Incomplete Documentation of Narcotic Administration on MAR
Penalty
Summary
The deficiency involves the facility’s failure to maintain complete and accurate medical records in accordance with accepted professional standards for one resident. Review of the resident’s April 2026 Medication Administration Record (MAR) and the Controlled Drug Administration Record showed multiple discrepancies for Hydromorphone, a narcotic medication.

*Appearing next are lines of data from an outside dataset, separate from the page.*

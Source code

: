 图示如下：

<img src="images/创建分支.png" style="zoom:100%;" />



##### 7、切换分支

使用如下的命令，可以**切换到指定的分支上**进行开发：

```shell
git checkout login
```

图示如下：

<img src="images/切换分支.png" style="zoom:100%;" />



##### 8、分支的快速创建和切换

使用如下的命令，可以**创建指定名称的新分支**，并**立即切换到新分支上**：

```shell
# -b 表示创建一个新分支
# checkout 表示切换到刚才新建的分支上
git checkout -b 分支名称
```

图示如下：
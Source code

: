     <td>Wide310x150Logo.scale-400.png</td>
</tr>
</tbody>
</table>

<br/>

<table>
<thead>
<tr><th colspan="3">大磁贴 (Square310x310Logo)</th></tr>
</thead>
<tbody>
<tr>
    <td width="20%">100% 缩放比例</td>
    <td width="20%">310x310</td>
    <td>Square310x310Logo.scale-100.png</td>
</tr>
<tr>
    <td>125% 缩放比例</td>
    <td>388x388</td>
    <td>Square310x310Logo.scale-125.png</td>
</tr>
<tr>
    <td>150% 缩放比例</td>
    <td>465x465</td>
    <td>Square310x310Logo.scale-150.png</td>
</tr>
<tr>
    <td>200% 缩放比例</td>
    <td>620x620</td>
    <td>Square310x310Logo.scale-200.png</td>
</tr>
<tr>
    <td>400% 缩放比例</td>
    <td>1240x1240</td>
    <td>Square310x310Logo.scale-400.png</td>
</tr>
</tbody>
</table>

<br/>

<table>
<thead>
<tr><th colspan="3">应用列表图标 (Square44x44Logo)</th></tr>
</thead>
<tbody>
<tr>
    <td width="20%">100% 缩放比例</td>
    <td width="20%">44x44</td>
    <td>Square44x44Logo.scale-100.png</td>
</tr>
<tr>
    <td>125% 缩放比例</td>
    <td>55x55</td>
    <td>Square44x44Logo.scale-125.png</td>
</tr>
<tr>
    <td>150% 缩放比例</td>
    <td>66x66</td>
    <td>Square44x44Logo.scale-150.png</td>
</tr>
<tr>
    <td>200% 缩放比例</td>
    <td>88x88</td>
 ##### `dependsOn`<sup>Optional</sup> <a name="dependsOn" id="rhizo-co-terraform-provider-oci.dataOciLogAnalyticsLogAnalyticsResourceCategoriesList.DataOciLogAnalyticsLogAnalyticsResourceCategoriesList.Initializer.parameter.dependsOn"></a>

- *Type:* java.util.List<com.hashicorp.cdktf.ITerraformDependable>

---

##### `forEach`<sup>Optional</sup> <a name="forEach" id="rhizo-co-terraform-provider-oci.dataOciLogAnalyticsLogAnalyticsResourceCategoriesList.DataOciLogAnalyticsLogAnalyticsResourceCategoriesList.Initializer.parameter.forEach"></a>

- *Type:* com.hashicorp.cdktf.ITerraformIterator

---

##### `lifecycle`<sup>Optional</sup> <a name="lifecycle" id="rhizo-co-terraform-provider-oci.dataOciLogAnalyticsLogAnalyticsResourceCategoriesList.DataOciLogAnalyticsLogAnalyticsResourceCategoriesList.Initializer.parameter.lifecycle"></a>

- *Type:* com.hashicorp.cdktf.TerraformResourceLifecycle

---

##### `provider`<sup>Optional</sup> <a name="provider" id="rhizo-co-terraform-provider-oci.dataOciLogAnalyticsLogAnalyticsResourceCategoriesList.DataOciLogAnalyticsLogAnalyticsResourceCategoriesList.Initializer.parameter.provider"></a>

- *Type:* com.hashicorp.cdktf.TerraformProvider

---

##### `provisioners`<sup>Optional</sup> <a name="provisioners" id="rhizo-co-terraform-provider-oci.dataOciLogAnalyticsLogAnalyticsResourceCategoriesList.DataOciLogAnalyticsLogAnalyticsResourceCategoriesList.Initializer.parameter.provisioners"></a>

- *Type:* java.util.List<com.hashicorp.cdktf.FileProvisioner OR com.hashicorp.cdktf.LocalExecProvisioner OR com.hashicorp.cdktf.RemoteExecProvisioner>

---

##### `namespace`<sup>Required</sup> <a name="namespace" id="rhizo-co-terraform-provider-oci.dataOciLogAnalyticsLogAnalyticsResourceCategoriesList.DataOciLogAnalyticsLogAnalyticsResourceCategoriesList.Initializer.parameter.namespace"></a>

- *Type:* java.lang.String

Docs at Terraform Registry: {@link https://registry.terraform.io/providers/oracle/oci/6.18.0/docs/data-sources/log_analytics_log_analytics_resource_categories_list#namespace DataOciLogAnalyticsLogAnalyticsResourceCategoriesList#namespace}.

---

On several specific dates in April, the Controlled Drug Administration Record documented that Hydromorphone doses were signed out and given by licensed nursing staff at various times, but the corresponding MAR entries for those same dates and times were left blank, indicating no documentation of administration on the MAR. During interviews, an LPN stated that they sign out the medication on the narcotic sheet but do not document it on the MAR. The DON acknowledged awareness that nurses were signing off on the narcotic sheet but not on the MAR, and a unit manager reported not being aware that nurses were failing to sign the MAR when also signing the narcotic sheet, stating that documentation should occur on both records. The NHA and DON later stated they were not aware of the concern until it was identified by the surveyor and agreed with the findings. These observations and interviews demonstrate that the facility did not ensure that all medication administrations were consistently and accurately documented on the MAR for this resident.